Expression de la jalousie : dans une société où tout le monde a un regard sur tout le monde et où la prospérité se définit essentiellement par deux critères principaux, à savoir un grand nombre d’enfants et la possession des biens (récoltes et bétail), la jalousie devient le sentiment que l’on attribue aux autres et qui menace à tout instant ce qui fait le bonheur de chacun. Certains noms montrent ainsi que les gens ne supportent pas la prospérité familiale ou matérielle de l’autre.

  • Bankumuhari : ils haïssent un groupe, pour dire que les gens sont jaloux de voir une famille s’agrandir. Le prestige de la famille au Burundi étant fonction de sa taille, avoir beaucoup d’enfants atteste une ascension qui suscite la jalousie des voisins.

  • Bankuwunguka : ils haïssent celui qui gagne, qui fait des progrès dans le sens que ses récoltes ou son bétail prolifèrent.
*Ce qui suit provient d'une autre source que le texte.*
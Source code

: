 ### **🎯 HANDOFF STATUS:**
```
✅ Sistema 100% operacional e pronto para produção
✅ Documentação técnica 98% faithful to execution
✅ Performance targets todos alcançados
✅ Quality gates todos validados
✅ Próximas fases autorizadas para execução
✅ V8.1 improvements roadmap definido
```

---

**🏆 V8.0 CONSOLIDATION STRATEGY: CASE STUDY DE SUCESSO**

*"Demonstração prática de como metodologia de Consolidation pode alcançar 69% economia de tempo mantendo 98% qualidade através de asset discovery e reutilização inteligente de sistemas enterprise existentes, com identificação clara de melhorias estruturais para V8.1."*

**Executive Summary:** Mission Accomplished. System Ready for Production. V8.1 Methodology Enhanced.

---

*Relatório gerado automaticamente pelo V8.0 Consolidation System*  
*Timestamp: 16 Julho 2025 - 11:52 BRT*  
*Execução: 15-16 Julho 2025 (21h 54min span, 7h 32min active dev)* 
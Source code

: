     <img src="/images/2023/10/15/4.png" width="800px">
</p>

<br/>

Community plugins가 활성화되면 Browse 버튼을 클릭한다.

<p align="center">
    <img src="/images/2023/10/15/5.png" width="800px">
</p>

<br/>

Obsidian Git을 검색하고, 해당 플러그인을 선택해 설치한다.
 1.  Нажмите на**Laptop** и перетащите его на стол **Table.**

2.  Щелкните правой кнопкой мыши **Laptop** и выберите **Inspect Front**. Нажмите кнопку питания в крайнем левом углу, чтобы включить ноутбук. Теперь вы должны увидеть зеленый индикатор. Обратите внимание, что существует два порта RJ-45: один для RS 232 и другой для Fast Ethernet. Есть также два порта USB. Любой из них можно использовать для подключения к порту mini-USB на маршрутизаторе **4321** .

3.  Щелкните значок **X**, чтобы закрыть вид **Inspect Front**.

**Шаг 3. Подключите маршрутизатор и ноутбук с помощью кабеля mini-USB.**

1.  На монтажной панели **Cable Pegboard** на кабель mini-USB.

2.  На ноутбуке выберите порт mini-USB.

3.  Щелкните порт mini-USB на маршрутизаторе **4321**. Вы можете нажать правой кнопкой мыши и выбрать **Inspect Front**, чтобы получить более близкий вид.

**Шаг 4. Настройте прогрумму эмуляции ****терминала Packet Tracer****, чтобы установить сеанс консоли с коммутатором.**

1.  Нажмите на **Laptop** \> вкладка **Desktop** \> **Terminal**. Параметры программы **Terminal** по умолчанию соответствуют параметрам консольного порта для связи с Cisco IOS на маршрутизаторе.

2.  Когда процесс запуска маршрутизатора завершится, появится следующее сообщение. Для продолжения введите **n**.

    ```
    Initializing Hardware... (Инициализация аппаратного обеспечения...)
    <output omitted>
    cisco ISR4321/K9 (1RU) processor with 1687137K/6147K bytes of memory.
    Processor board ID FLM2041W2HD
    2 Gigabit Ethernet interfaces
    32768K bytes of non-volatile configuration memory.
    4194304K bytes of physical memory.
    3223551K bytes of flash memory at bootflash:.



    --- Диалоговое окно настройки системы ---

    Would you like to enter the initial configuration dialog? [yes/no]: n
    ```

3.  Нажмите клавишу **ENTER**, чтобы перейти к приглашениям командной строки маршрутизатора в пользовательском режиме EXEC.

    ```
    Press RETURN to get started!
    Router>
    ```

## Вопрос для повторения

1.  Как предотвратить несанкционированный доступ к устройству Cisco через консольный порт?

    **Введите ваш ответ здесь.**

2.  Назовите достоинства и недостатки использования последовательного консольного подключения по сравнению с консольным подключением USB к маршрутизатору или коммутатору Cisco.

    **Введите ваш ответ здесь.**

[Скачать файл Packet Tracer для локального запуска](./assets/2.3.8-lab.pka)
D’autres noms font allusion directe à la jalousie des voisins : Baranyikwa (ils sombrent de jalousie), Barishari (ils sont jaloux), Barankeba (ils me jalousent).
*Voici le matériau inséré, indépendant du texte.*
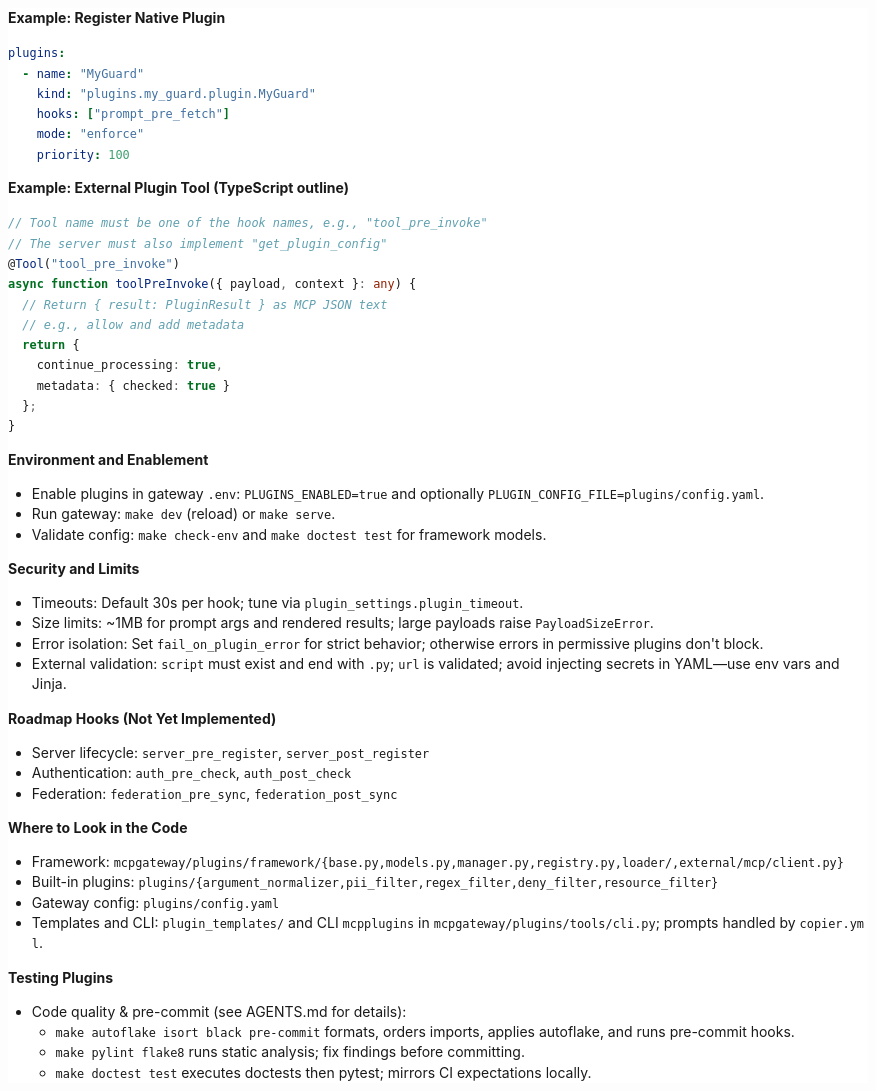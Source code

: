 **Example: Register Native Plugin**
```yaml
plugins:
  - name: "MyGuard"
    kind: "plugins.my_guard.plugin.MyGuard"
    hooks: ["prompt_pre_fetch"]
    mode: "enforce"
    priority: 100
```

**Example: External Plugin Tool (TypeScript outline)**
```ts
// Tool name must be one of the hook names, e.g., "tool_pre_invoke"
// The server must also implement "get_plugin_config"
@Tool("tool_pre_invoke")
async function toolPreInvoke({ payload, context }: any) {
  // Return { result: PluginResult } as MCP JSON text
  // e.g., allow and add metadata
  return {
    continue_processing: true,
    metadata: { checked: true }
  };
}
```

**Environment and Enablement**
- Enable plugins in gateway `.env`: `PLUGINS_ENABLED=true` and optionally `PLUGIN_CONFIG_FILE=plugins/config.yaml`.
- Run gateway: `make dev` (reload) or `make serve`.
- Validate config: `make check-env` and `make doctest test` for framework models.

**Security and Limits**
- Timeouts: Default 30s per hook; tune via `plugin_settings.plugin_timeout`.
- Size limits: ~1MB for prompt args and rendered results; large payloads raise `PayloadSizeError`.
- Error isolation: Set `fail_on_plugin_error` for strict behavior; otherwise errors in permissive plugins don't block.
- External validation: `script` must exist and end with `.py`; `url` is validated; avoid injecting secrets in YAML—use env vars and Jinja.

**Roadmap Hooks (Not Yet Implemented)**
- Server lifecycle: `server_pre_register`, `server_post_register`
- Authentication: `auth_pre_check`, `auth_post_check`
- Federation: `federation_pre_sync`, `federation_post_sync`

**Where to Look in the Code**
- Framework: `mcpgateway/plugins/framework/{base.py,models.py,manager.py,registry.py,loader/,external/mcp/client.py}`
- Built-in plugins: `plugins/{argument_normalizer,pii_filter,regex_filter,deny_filter,resource_filter}`
- Gateway config: `plugins/config.yaml`
- Templates and CLI: `plugin_templates/` and CLI `mcpplugins` in `mcpgateway/plugins/tools/cli.py`; prompts handled by `copier.yml`.

**Testing Plugins**
- Code quality & pre-commit (see AGENTS.md for details):
  - `make autoflake isort black pre-commit` formats, orders imports, applies autoflake, and runs pre-commit hooks.
  - `make pylint flake8` runs static analysis; fix findings before committing.
  - `make doctest test` executes doctests then pytest; mirrors CI expectations locally.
Expression de la colère et de la rancune : nous trouvons des noms tels que Nzigirabarya (la rancune les démange) ; Barazikiza (ils vouent une rancune mortelle) ; Barindambi (ils sont rancuniers).

Expression de la médisance, de la calomnie : il s’agit des noms par lesquels la personne indique que les voisins colportent des mensonges et construisent de fausses histoires pour lui nuire : Baranyomoza (ils excellent dans le mensonge) ; Barigenera (ils inventent des histoires).

Ces quelques catégories de noms sont loin de couvrir toute la sphère des sentiments qui inspirent les Burundais quand ils attribuent un nom à leur enfant. En effet, les noms de voisinage occupent une gamme très variée qui va de l’expression d’une attitude ou d’un sentiment clairs envers des acteurs précis jusqu’aux attitudes et sentiments diffus résultant d’une accumulation de faits constatés tout au long des contacts et des rapports sociaux.

Conclusion

Le système de nomination des personnes au Burundi participe à la construction et à l’explication des rapports entre les personnes et avec l’ensemble du champ social dont les figures principales sont Imana, la mort et les voisins. Le nom relie la personne aux différents pôles qui la constituent en tant qu’être social, et il régule les enjeux liés aux relations interpersonnelles. Il est au coeur de la dynamique sociale et est investi de fonctions et de sens qui permettent de comprendre certaines structures du fonctionnement psychique de l’individu et la conception que la société se fait de la personne et du monde.

Le nom burundais éclaire en même temps sur celui qui le donne, celui qui le porte et sur les pôles auxquels ce dernier est relié. La fonction du nom, à la fois différentiateur et intégrateur, est d’une grande importance dans la compréhension des motivations qui animent le groupe social. Les éléments de culture qui expliquent le choix des noms relèvent du système de construction de la personne.

Nous devons souligner que le système de nomination est un indicateur de changement social. En effet, au Burundi, il s’altère progressivement au contact de l’extérieur, surtout l’Occident qui a imposé sans beaucoup de succès son système patronymique. Ainsi, avec les progrès de la médecine, de la lutte contre la faim, les noms relatifs à la mort se font moins fréquents. De même, ceux qui se réfèrent aux conflits de voisinage se trouvent de moins en moins chez les nouvelles générations qui leur préfèrent des noms tels Arakaza (qu’il soit le bienvenu), Kaneza (la joie), Muco (lumière).

Les noms burundais véhiculent un message que le donneur adresse au tiers : à l’enfant lui-même pour les noms de souhaits, à Imana pour le remercier des bienfaits, aux forces du mal pour essayer de les conjurer, aux voisins pour exprimer ce qu’il sent à leur égard. C’est pour cette raison que nous avons considéré le nom comme support du lien social, car il permet à lui seul de rendre compte de la nature des liens que la personne établit avec les entités qui la constituent.